Study of Indium Phosphide Quantum Dots/Carbon Quantum Dots System for Enhanced Photocatalytic Hydrogen Production from Hydrogen Sulfide

Abstract

Quantum dots (QDs) are promising semiconductor nanocrystals in photocatalysis due to their unique properties and in contrast to bulk semiconductors. Different from the traditional modification methods of indium phosphide (InP) QDs such as metal doping, shell design, and surface ligand modification, we firstly constructed the indium phosphide quantum dot and carbon quantum dot (InP QDs/CQDs) system and used it for the study of photocatalytic hydrogen production from hydrogen sulfide (H2S) in this work.
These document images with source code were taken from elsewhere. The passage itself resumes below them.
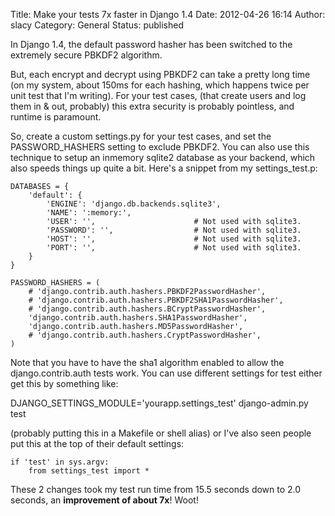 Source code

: Title: Make your tests 7x faster in Django 1.4
Date: 2012-04-26 16:14
Author: slacy
Category: General
Status: published

In Django 1.4, the default password hasher has been switched to the
extremely secure PBKDF2 algorithm.

But, each encrypt and decrypt using PBKDF2 can take a pretty long time
(on my system, about 150ms for each hashing, which happens twice per
unit test that I'm writing). For your test cases, (that create users and
log them in & out, probably) this extra security is probably pointless,
and runtime is paramount.

So, create a custom settings.py for your test cases, and set the
PASSWORD\_HASHERS setting to exclude PBKDF2. You can also use this
technique to setup an inmemory sqlite2 database as your backend, which
also speeds things up quite a bit. Here's a snippet from my
settings\_test.p:

    DATABASES = {
        'default': {
            'ENGINE': 'django.db.backends.sqlite3',
            'NAME': ':memory:',
            'USER': '',                      # Not used with sqlite3.
            'PASSWORD': '',                  # Not used with sqlite3.
            'HOST': '',                      # Not used with sqlite3.
            'PORT': '',                      # Not used with sqlite3.
        }
    }

    PASSWORD_HASHERS = (
        # 'django.contrib.auth.hashers.PBKDF2PasswordHasher',
        # 'django.contrib.auth.hashers.PBKDF2SHA1PasswordHasher',
        # 'django.contrib.auth.hashers.BCryptPasswordHasher',
        'django.contrib.auth.hashers.SHA1PasswordHasher',
        'django.contrib.auth.hashers.MD5PasswordHasher',
        # 'django.contrib.auth.hashers.CryptPasswordHasher',
    )

Note that you have to have the sha1 algorithm enabled to allow the
django.contrib.auth tests work. You can use different settings for test
either get this by something like:

DJANGO\_SETTINGS\_MODULE='yourapp.settings\_test' django-admin.py test

(probably putting this in a Makefile or shell alias) or I've also seen
people put this at the top of their default settings:

    if 'test' in sys.argv:
        from settings_test import *

These 2 changes took my test run time from 15.5 seconds down to 2.0
seconds, an **improvement of about 7x**! Woot!
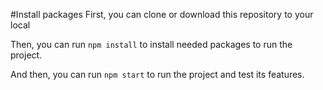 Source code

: #Install packages
First, you can clone or download this repository to your local

Then, you can run `npm install` to install needed packages to run the project.

And then, you can run `npm start` to run the project and test its features.
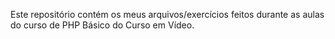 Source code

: Este repositório contém os meus arquivos/exercícios feitos durante as aulas do curso de PHP Básico do Curso em Vídeo. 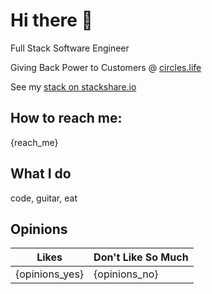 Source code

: # Hi there 👋

Full Stack Software Engineer

Giving Back Power to Customers @ [circles.life](https://www.circles.life/sg/careers/)

See my [stack on stackshare.io](https://stackshare.io/aljorhythm)

## How to reach me:

{reach_me}

## What I do

code, guitar, eat

## Opinions

| Likes | Don't Like So Much
| -- | -- |
| {opinions_yes} | {opinions_no} | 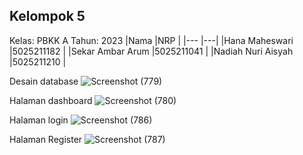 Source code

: ## Kelompok 5
Kelas: PBKK A
Tahun: 2023
|Nama  |NRP  |
|---  |---|
|Hana Maheswari  |5025211182  |
|Sekar Ambar Arum  |5025211041  |
|Nadiah Nuri Aisyah  |5025211210  |

Desain database
![Screenshot (779)](https://github.com/nadiah2323/Final-Project-Pemrograman-Berbasis-Kerangka-Kerja/assets/90591077/0ceb57b6-c137-4ab9-b780-0d254183e7d1)

Halaman dashboard
![Screenshot (780)](https://github.com/nadiah2323/Final-Project-Pemrograman-Berbasis-Kerangka-Kerja/assets/90591077/b3817d0e-73ef-46ed-940a-11a6dfbcd1ad)

Halaman login
![Screenshot (786)](https://github.com/nadiah2323/Final-Project-Pemrograman-Berbasis-Kerangka-Kerja/assets/90591077/d56b89a4-1028-4881-b9a6-1c3282b02aa7)

Halaman Register
![Screenshot (787)](https://github.com/nadiah2323/Final-Project-Pemrograman-Berbasis-Kerangka-Kerja/assets/90591077/39bb10f1-cf0f-47f1-a6fe-b34e31f448c7)
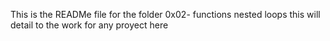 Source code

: This is the READMe file for the folder 0x02- functions nested loops
this will detail to the work for any proyect here
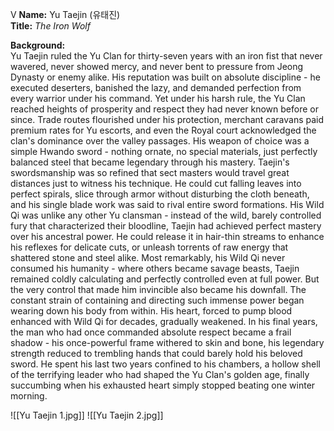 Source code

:  V **Name:** Yu Taejin (유태진)  
**Title:** _The Iron Wolf_

**Background:**  
Yu Taejin ruled the Yu Clan for thirty-seven years with an iron fist that never wavered, never showed mercy, and never bent to pressure from Jeong Dynasty or enemy alike. His reputation was built on absolute discipline - he executed deserters, banished the lazy, and demanded perfection from every warrior under his command. Yet under his harsh rule, the Yu Clan reached heights of prosperity and respect they had never known before or since. Trade routes flourished under his protection, merchant caravans paid premium rates for Yu escorts, and even the Royal court acknowledged the clan's dominance over the valley passages.
His weapon of choice was a simple Hwando sword - nothing ornate, no special materials, just perfectly balanced steel that became legendary through his mastery. Taejin's swordsmanship was so refined that sect masters would travel great distances just to witness his technique. He could cut falling leaves into perfect spirals, slice through armor without disturbing the cloth beneath, and his single blade work was said to rival entire sword formations. His Wild Qi was unlike any other Yu clansman - instead of the wild, barely controlled fury that characterized their bloodline, Taejin had achieved perfect mastery over his ancestral power. He could release it in hair-thin streams to enhance his reflexes for delicate cuts, or unleash torrents of raw energy that shattered stone and steel alike. Most remarkably, his Wild Qi never consumed his humanity - where others became savage beasts, Taejin remained coldly calculating and perfectly controlled even at full power.
But the very control that made him invincible also became his downfall. The constant strain of containing and directing such immense power began wearing down his body from within. His heart, forced to pump blood enhanced with Wild Qi for decades, gradually weakened. In his final years, the man who had once commanded absolute respect became a frail shadow - his once-powerful frame withered to skin and bone, his legendary strength reduced to trembling hands that could barely hold his beloved sword. He spent his last two years confined to his chambers, a hollow shell of the terrifying leader who had shaped the Yu Clan's golden age, finally succumbing when his exhausted heart simply stopped beating one winter morning.

![[Yu Taejin 1.jpg]]
![[Yu Taejin 2.jpg]] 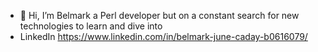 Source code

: - 👋 Hi, I’m Belmark a Perl developer but on a constant search for new technologies to learn and dive into
- LinkedIn https://www.linkedin.com/in/belmark-june-caday-b0616079/

<!---
bcaday/bcaday is a ✨ special ✨ repository because its `README.md` (this file) appears on your GitHub profile.
You can click the Preview link to take a look at your changes.
--->
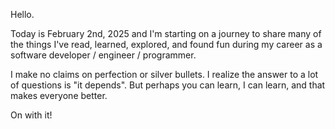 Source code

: Hello.

Today is February 2nd, 2025 and I'm starting on a journey to share many of the things I've read, learned, explored, and found fun during my career as a software developer / engineer / programmer.

I make no claims on perfection or silver bullets. I realize the answer to a lot of questions is "it depends". But perhaps you can learn, I can learn, and that makes everyone better.

On with it!
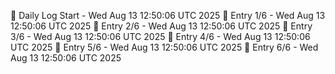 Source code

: 📅 Daily Log Start - Wed Aug 13 12:50:06 UTC 2025
📌 Entry 1/6 - Wed Aug 13 12:50:06 UTC 2025
📌 Entry 2/6 - Wed Aug 13 12:50:06 UTC 2025
📌 Entry 3/6 - Wed Aug 13 12:50:06 UTC 2025
📌 Entry 4/6 - Wed Aug 13 12:50:06 UTC 2025
📌 Entry 5/6 - Wed Aug 13 12:50:06 UTC 2025
📌 Entry 6/6 - Wed Aug 13 12:50:06 UTC 2025
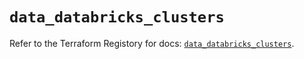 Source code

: # `data_databricks_clusters`

Refer to the Terraform Registory for docs: [`data_databricks_clusters`](https://registry.terraform.io/providers/databricks/databricks/1.15.0/docs/data-sources/clusters).
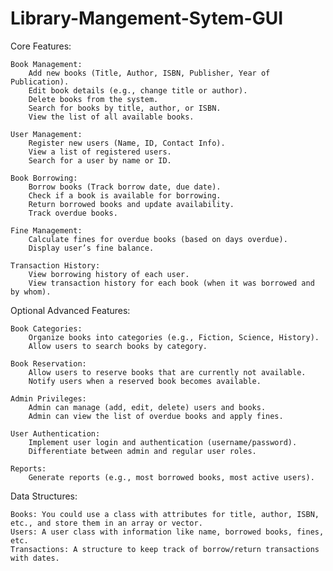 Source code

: # Library-Mangement-Sytem-GUI


Core Features:

    Book Management:
        Add new books (Title, Author, ISBN, Publisher, Year of Publication).
        Edit book details (e.g., change title or author).
        Delete books from the system.
        Search for books by title, author, or ISBN.
        View the list of all available books.

    User Management:
        Register new users (Name, ID, Contact Info).
        View a list of registered users.
        Search for a user by name or ID.

    Book Borrowing:
        Borrow books (Track borrow date, due date).
        Check if a book is available for borrowing.
        Return borrowed books and update availability.
        Track overdue books.

    Fine Management:
        Calculate fines for overdue books (based on days overdue).
        Display user’s fine balance.

    Transaction History:
        View borrowing history of each user.
        View transaction history for each book (when it was borrowed and by whom).

Optional Advanced Features:

    Book Categories:
        Organize books into categories (e.g., Fiction, Science, History).
        Allow users to search books by category.

    Book Reservation:
        Allow users to reserve books that are currently not available.
        Notify users when a reserved book becomes available.

    Admin Privileges:
        Admin can manage (add, edit, delete) users and books.
        Admin can view the list of overdue books and apply fines.

    User Authentication:
        Implement user login and authentication (username/password).
        Differentiate between admin and regular user roles.

    Reports:
        Generate reports (e.g., most borrowed books, most active users).

Data Structures:

    Books: You could use a class with attributes for title, author, ISBN, etc., and store them in an array or vector.
    Users: A user class with information like name, borrowed books, fines, etc.
    Transactions: A structure to keep track of borrow/return transactions with dates.


    

     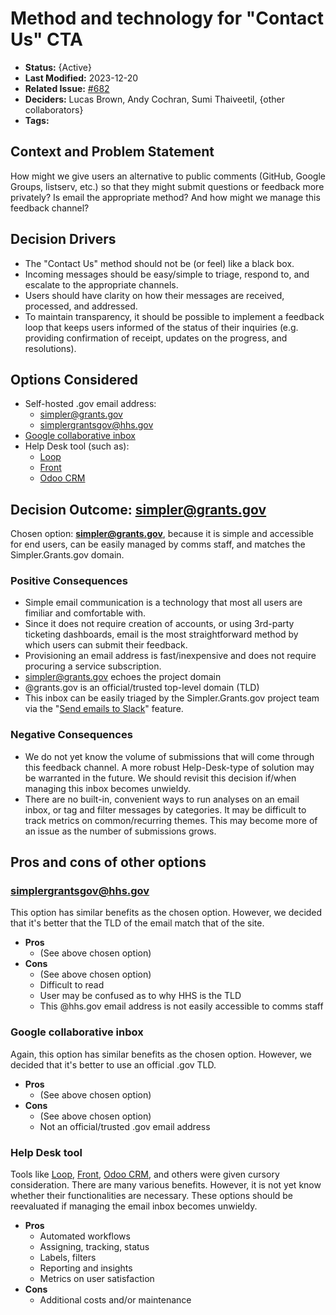 # Method and technology for "Contact Us" CTA

- **Status:** {Active}
- **Last Modified:** 2023-12-20
- **Related Issue:** [#682](https://github.com/HHS/simpler-grants-gov/issues/682)
- **Deciders:** Lucas Brown, Andy Cochran, Sumi Thaiveetil, {other collaborators}
- **Tags:** <!-- OPTIONAL -->

## Context and Problem Statement

How might we give users an alternative to public comments (GitHub, Google Groups, listserv, etc.) so that they might submit questions or feedback more privately? Is email the appropriate method? And how might we manage this feedback channel?


## Decision Drivers

- The "Contact Us" method should not be (or feel) like a black box.
- Incoming messages should be easy/simple to triage, respond to, and escalate to the appropriate channels.
- Users should have clarity on how their messages are received, processed, and addressed.
- To maintain transparency, it should be possible to implement a feedback loop that keeps users informed of the status of their inquiries (e.g. providing confirmation of receipt, updates on the progress, and resolutions).


## Options Considered

- Self-hosted .gov email address:
  - simpler@grants.gov
  - simplergrantsgov@hhs.gov
- [Google collaborative inbox](https://support.google.com/a/users/answer/167430?hl=en)
- Help Desk tool (such as):
  - [Loop](https://www.intheloop.io/)
  - [Front](https://front.com/)
  - [Odoo CRM](https://www.odoo.com/app/crm)

## Decision Outcome: simpler@grants.gov

Chosen option: **simpler@grants.gov**, because it is simple and accessible for end users, can be easily managed by comms staff, and matches the Simpler.Grants.gov domain.

### Positive Consequences

- Simple email communication is a technology that most all users are fimiliar and comfortable with.
- Since it does not require creation of accounts, or using 3rd-party ticketing dashboards, email is the most straightforward method by which users can submit their feedback.
- Provisioning an email address is fast/inexpensive and does not require procuring a service subscription.
- simpler@grants.gov echoes the project domain
- @grants.gov is an official/trusted top-level domain (TLD)
- This inbox can be easily triaged by the Simpler.Grants.gov project team via the "[Send emails to Slack](https://slack.com/help/articles/206819278-Send-emails-to-Slack)" feature.


### Negative Consequences

- We do not yet know the volume of submissions that will come through this feedback channel. A more robust Help-Desk-type of solution may be warranted in the future. We should revisit this decision if/when managing this inbox becomes unwieldy.
- There are no built-in, convenient ways to run analyses on an email inbox, or tag and filter messages by categories. It may be difficult to track metrics on common/recurring themes. This may become more of an issue as the number of submissions grows.

## Pros and cons of other options

### simplergrantsgov@hhs.gov

This option has similar benefits as the chosen option. However, we decided that it's better that the TLD of the email match that of the site.

- **Pros**
  - (See above chosen option)
- **Cons**
  - (See above chosen option)
  - Difficult to read
  - User may be confused as to why HHS is the TLD
  - This @hhs.gov email address is not easily accessible to comms staff

### Google collaborative inbox

Again, this option has similar benefits as the chosen option. However, we decided that it's better to use an official .gov TLD.

- **Pros**
  - (See above chosen option)
- **Cons**
  - (See above chosen option)
  - Not an official/trusted .gov email address


### Help Desk tool

Tools like [Loop](https://www.intheloop.io/), [Front](https://front.com/), [Odoo CRM](https://www.odoo.com/app/crm), and others were given cursory consideration. There are many various benefits. However, it is not yet know whether their functionalities are necessary. These options should be reevaluated if managing the email inbox becomes unwieldy.

- **Pros**
  - Automated workflows
  - Assigning, tracking, status
  - Labels, filters
  - Reporting and insights
  - Metrics on user satisfaction
- **Cons**
  - Additional costs and/or maintenance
The photocatalytic performance tests show that the average rate of photocatalytic decomposition of hydrogen sulfide to produce hydrogen of the InP QDs/CQDs system increases by 2.1 times in contrast to InP QDs alone. The steady-state and time-resolved photoluminescence spectra demonstrated that the introduction of CQDs can effectively improve the separation efficiency of photo-generated carriers. In addition, the surface electronegativity of the InP QDs/CQDs system is weaker than that of InP QDs, which may reduce the repulsion between the photocatalyst and reaction substrate, promoting the surface oxidation reaction in the photocatalytic process. This work indicates that the construction of the QDs hybrid system can improve their photocatalytic performance, providing a way to optimize QDs in photocatalysis.